TASK PROMPT - Instruction for the data below: set down exactly the lines from the line with "2. Security Checks" to the line with "- Docker Container Security", inclusive, and no others.

*** EXERCISE MATERIAL Section Begins ***

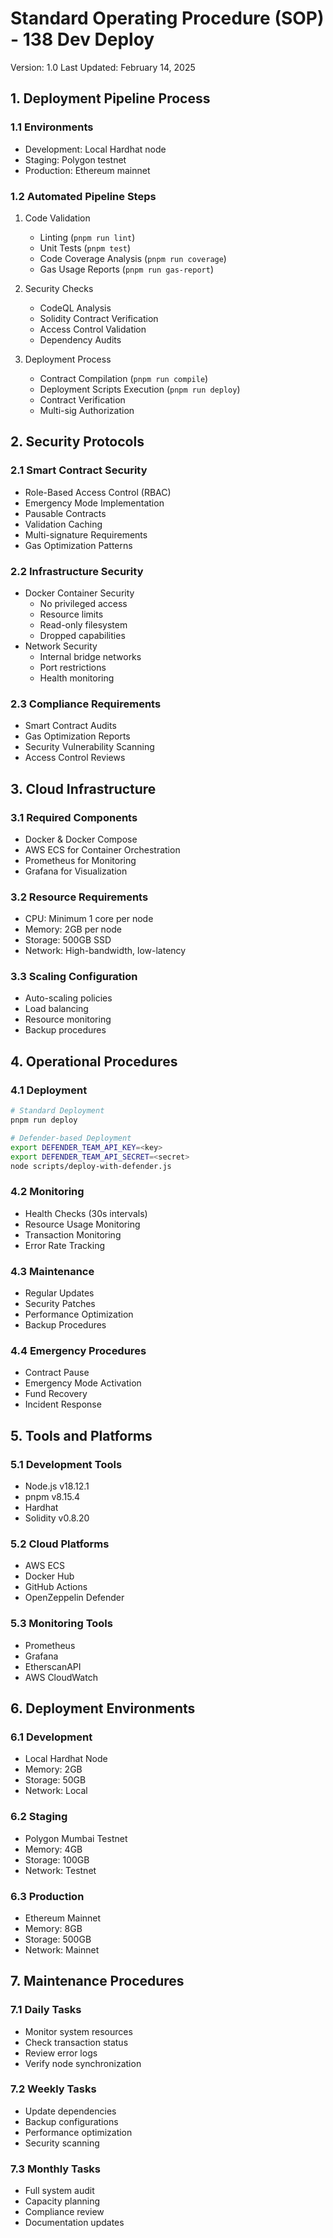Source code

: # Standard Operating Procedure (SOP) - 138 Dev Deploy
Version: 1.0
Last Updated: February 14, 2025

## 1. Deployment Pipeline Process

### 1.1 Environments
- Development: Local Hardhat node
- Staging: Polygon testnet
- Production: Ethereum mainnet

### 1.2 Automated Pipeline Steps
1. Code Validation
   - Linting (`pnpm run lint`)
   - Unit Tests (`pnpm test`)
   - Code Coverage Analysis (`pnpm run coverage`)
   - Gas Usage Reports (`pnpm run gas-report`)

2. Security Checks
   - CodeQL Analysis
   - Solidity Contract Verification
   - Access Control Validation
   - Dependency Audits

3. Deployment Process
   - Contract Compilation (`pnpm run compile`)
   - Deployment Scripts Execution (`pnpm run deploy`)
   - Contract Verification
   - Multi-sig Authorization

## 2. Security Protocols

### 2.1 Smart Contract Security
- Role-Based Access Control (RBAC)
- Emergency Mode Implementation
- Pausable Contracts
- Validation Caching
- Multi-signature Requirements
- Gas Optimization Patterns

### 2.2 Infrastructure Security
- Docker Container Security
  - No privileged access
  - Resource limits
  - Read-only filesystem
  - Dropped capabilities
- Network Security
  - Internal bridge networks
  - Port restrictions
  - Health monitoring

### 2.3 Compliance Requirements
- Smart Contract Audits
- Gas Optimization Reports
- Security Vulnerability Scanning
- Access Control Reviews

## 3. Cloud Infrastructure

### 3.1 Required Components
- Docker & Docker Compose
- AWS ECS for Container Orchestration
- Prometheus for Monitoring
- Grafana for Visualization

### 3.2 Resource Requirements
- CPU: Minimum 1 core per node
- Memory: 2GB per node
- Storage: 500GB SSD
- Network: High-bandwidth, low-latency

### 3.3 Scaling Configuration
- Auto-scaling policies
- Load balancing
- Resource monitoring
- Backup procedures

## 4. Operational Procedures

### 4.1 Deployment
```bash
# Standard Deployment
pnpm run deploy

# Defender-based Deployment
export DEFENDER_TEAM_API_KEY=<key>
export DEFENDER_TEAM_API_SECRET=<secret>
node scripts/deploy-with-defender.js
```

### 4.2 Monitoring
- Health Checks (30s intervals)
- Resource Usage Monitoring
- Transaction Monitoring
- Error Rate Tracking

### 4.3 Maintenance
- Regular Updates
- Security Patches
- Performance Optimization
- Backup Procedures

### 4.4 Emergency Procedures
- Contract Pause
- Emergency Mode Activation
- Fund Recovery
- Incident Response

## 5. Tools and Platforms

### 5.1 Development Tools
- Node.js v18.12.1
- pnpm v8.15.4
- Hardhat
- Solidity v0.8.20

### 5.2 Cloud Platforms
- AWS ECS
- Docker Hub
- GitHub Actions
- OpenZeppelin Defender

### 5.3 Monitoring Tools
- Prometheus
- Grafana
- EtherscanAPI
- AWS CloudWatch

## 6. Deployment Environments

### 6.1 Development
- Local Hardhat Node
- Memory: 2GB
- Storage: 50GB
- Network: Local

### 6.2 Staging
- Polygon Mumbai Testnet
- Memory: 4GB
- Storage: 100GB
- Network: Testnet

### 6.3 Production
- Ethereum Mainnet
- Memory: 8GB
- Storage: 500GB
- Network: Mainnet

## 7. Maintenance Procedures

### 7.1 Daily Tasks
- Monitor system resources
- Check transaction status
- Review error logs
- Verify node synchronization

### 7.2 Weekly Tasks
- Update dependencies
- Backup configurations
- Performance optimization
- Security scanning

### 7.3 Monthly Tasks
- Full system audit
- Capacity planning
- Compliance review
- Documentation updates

*** EXERCISE MATERIAL Section Ends ***

OUTPUT BELOW -
2. Security Checks
   - CodeQL Analysis
   - Solidity Contract Verification
   - Access Control Validation
   - Dependency Audits

3. Deployment Process
   - Contract Compilation (`pnpm run compile`)
   - Deployment Scripts Execution (`pnpm run deploy`)
   - Contract Verification
   - Multi-sig Authorization

## 2. Security Protocols

### 2.1 Smart Contract Security
- Role-Based Access Control (RBAC)
- Emergency Mode Implementation
- Pausable Contracts
- Validation Caching
- Multi-signature Requirements
- Gas Optimization Patterns

### 2.2 Infrastructure Security
- Docker Container Security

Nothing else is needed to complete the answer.